What is Velocardiofacial Syndrome?

Velocardiofacial syndrome (VCFS) is a group of defects and problems that are congenital. Of these the most prominent may be cardiac defects and problems like cleft palate. Other issues such as poor feeding or growth can quickly present themselves, and more conditions may develop with age.

The main cause of velocardiofacial syndrome is partial deletion of the 22nd chromosome, which may manifest in numerous ways. People often refer to the syndrome as being identical to something called DiGeorge syndrome, but DiGeorge is a group of symptoms that emerge in some, but not all, VCSF cases. Children with DiGeorge must have two of the following three defects: immune deficiency due to thymus irregularities, heart defects like truncus arteriosus, and evidence of underfunctioning parathyroid gland. It’s worth understanding the distinction, because VCSF can come in other forms with almost every major heart defect and there are many other medical/mental conditions that could occur with it.

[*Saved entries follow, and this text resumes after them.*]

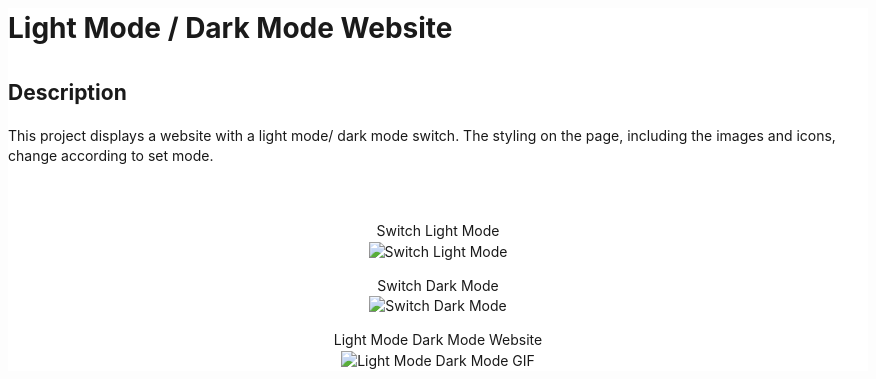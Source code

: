 <h1>Light Mode / Dark Mode Website</h1>

<h2>Description</h2>
This project displays a website with a light mode/ dark mode switch. The styling on the page, including the images and icons, change according to set mode.
<br /><br /><br />

<p align="center">
Switch Light Mode <br/>
<img src="https://i.imgur.com/H94Vih3.png" height="80%" width="50%" alt="Switch Light Mode"/>
<br />

<p align="center">
Switch Dark Mode <br/>
<img src="https://i.imgur.com/czxpzxq.png" height="80%" width="50%" alt="Switch Dark Mode"/>
<br />

<p align="center">
Light Mode Dark Mode Website <br/>
<img src="https://media0.giphy.com/media/v1.Y2lkPTc5MGI3NjExZWw3MDA5a3FocHNub20xN294cXo3cmd0cmtwOWFmOGlxbDM4NnYzYSZlcD12MV9pbnRlcm5hbF9naWZfYnlfaWQmY3Q9Zw/MozWfIu5SoAojfXZ37/giphy.gif" height="80%" width="80%" alt="Light Mode Dark Mode GIF"/>
<br />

It would be hard to list all potential manifestations of velocardiofacial syndrome. In addition to common ones like heart defects, cleft palate, learning disabilities, feeding troubles, and poor immune function, there are so many other potential illnesses. These include errors in shape or function of kidneys, small sized head, lower than normal IQ, hearing loss or hearing difficulties and paralyzed vocal cords. Many of the severe aspects of VCSF get diagnosed early, since about seven of ten children with this illness have a major heart defect. It should also be stated that though the list of possible symptoms is long, not all children have all of them or will share the same disease characteristics.

As mentioned, some aspects of velocardiofacial syndrome appear later. Adults with this disease are much more prone to developing several psychiatric disorders like bipolar disorder and schizophrenia. Attention deficit and hyperactivity disorder (ADHD) becomes apparent in some children when they enter school. Some also have a decrease in IQ level as they progress through school, and when IQ is affected, educational support will be needed.

It can take many different specialists to address the issues a child with this condition faces. Initially, any heart defects might require surgery and pediatric plastic surgeons may need to attempt cleft palate repair. Pediatric infectious disease specialists might treat deficits in immunities, and other help could come from otolaryngologists and psychiatrists. Having a pediatrician or another doctor that can help coordinate the team of specialists needed is of great use.

Even with velocardiofacial syndrome, people with proper treatment may live well into adulthood. The degree to which adulthood requires support depends on level of IQ and functionality. There are support groups available for families who have a child with this condition. With the changes a VCFS child may bring to a family, having support could be of great use.